[Items from a data source]
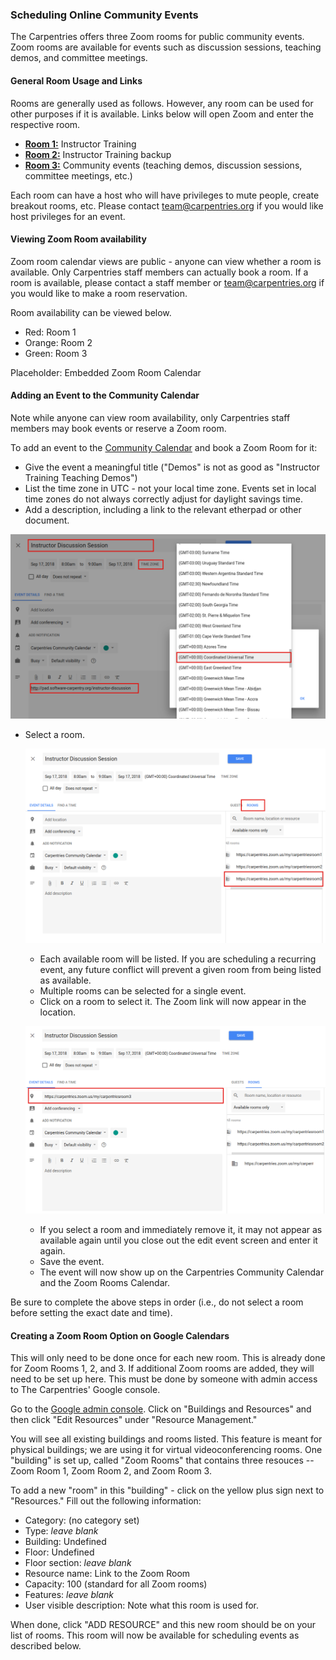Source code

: 
<script src="https://ajax.googleapis.com/ajax/libs/jquery/3.3.1/jquery.min.js"></script>
<script type="text/javascript" src="https://cdnjs.cloudflare.com/ajax/libs/jstimezonedetect/1.0.4/jstz.min.js"></script>
<script type="text/javascript">
  $(function(){
  var timezone = jstz.determine();
  var frame_setup = '<iframe src="https://calendar.google.com/calendar/embed?title=The%20Carpentries%20Zoom%20Room%20Calendar&mode=WEEK&'
  var rm1 = 'src=carpentries.org_31323339303138313831%40resource.calendar.google.com&color=%23711616&'
  var rm2 = 'src=carpentries.org_32323738323534333230@resource.calendar.google.com&color=%23BE6D00&'
  var rm3 = 'src=carpentries.org_393634313731303431@resource.calendar.google.com&color=%232F6309&'
  var tz_flag = 'ctz='
  var frame_close = '" style="border: 0" width="800" height="600" frameborder="0" scrolling="no"></iframe>'
  var full_link =  frame_setup + rm1 + rm2 + rm3 + tz_flag + timezone.name() + frame_close;
  document.getElementById('zoom_calendar').innerHTML = full_link;
  // console.log(full_link); 
  });
</script>

### Scheduling Online Community Events

The Carpentries offers three Zoom rooms for public community events.  Zoom rooms are available for events such as discussion sessions, teaching demos, and committee meetings.


#### General Room Usage and Links

Rooms are generally used as follows.  However, any room can be used for other purposes if it is available.
Links below will open Zoom and enter the respective room.

* [**Room 1:**](https://carpentries.zoom.us/my/carpentriesroom1) Instructor Training
* [**Room 2:**](https://carpentries.zoom.us/my/carpentriesroom2) Instructor Training backup
* [**Room 3:**](https://carpentries.zoom.us/my/carpentriesroom3) Community events (teaching demos, discussion sessions, committee meetings, etc.)


Each room can have a host who will have privileges to mute people, create breakout rooms, etc.  Please contact team@carpentries.org if you would like host privileges for an event.

#### Viewing Zoom Room availability

Zoom room calendar views are public - anyone can view whether a room is available.  Only Carpentries staff members can actually book a room. If a room is available, please contact a staff member or team@carpentries.org if you would like to make a room reservation.

Room availability can be viewed below. 
* Red: Room 1
* Orange: Room 2
* Green: Room 3

<div id = 'zoom_calendar'>Placeholder: Embedded Zoom Room Calendar</div>

<p>

#### Adding an Event to the Community Calendar

Note while anyone can view room availability, only Carpentries staff members may book events or reserve a Zoom room.

To add an event to the [Community Calendar](https://calendar.google.com/calendar/embed?src=oseuuoht0tvjbokgg3noh8c47g%40group.calendar.google.com&ctz=America%2FNew_York) and book a Zoom Room for it:

* Give the event a meaningful title ("Demos" is not as good as "Instructor Training Teaching Demos")
* List the time zone in UTC - not your local time zone.  Events set in local time zones do not always correctly adjust for daylight savings time.
* Add a description, including a link to the relevant etherpad or other document.

![Event Setup](images/event_setup.png)

* Select a room.

    ![View Rooms](images/view_rooms.png)

    * Each available room will be listed. If you are scheduling a recurring event, any future conflict will prevent a given room from being listed as available.
    * Multiple rooms can be selected for a single event.
    * Click on a room to select it.  The Zoom link will now appear in the location.

    ![Reserved Room](images/reserved_room.png)

    * If you select a room and immediately remove it, it may not appear as available again until you close out the edit event screen and enter it again.
    * Save the event.
    * The event will now show up on the Carpentries Community Calendar and the Zoom Rooms Calendar.


Be sure to complete the above steps in order (i.e., do not select a room before setting the exact date and time).


<p>

#### Creating a Zoom Room Option on Google Calendars

This will only need to be done once for each new room.  This is already done for Zoom Rooms 1, 2, and 3.  If additional Zoom rooms are added, they will need to be set up here.  This must be done by someone with admin access to The Carpentries' Google console.  

Go to the [Google admin console](https://admin.google.com/AdminHome?hl=en).  Click on "Buildings and Resources" and then click "Edit Resources" under "Resource Management."

You will see all existing buildings and rooms listed. This feature is meant for physical buildings; we are using it for virtual videoconferencing rooms. One "building" is set up, called "Zoom Rooms" that contains three resouces -- Zoom Room 1, Zoom Room 2, and Zoom Room 3.  

To add a new "room" in this "building" - click on the yellow plus sign next to "Resources."  Fill out the following information:

* Category: (no category set)
* Type: *leave blank*
* Building: Undefined
* Floor: Undefined
* Floor section: *leave blank*
* Resource name: Link to the Zoom Room
* Capacity: 100 (standard for all Zoom rooms)
* Features: *leave blank*
* User visible description: Note what this room is used for.

When done, click "ADD RESOURCE" and this new room should be on your list of rooms.  This room will now be available for scheduling events as described below.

» **ABOUT THIS EXERCISE**
Extract each line holding the word "color" from the records.

» **REPLY**
  var rm1 = 'src=carpentries.org_31323339303138313831%40resource.calendar.google.com&color=%23711616&'
  var rm2 = 'src=carpentries.org_32323738323534333230@resource.calendar.google.com&color=%23BE6D00&'
  var rm3 = 'src=carpentries.org_393634313731303431@resource.calendar.google.com&color=%232F6309&'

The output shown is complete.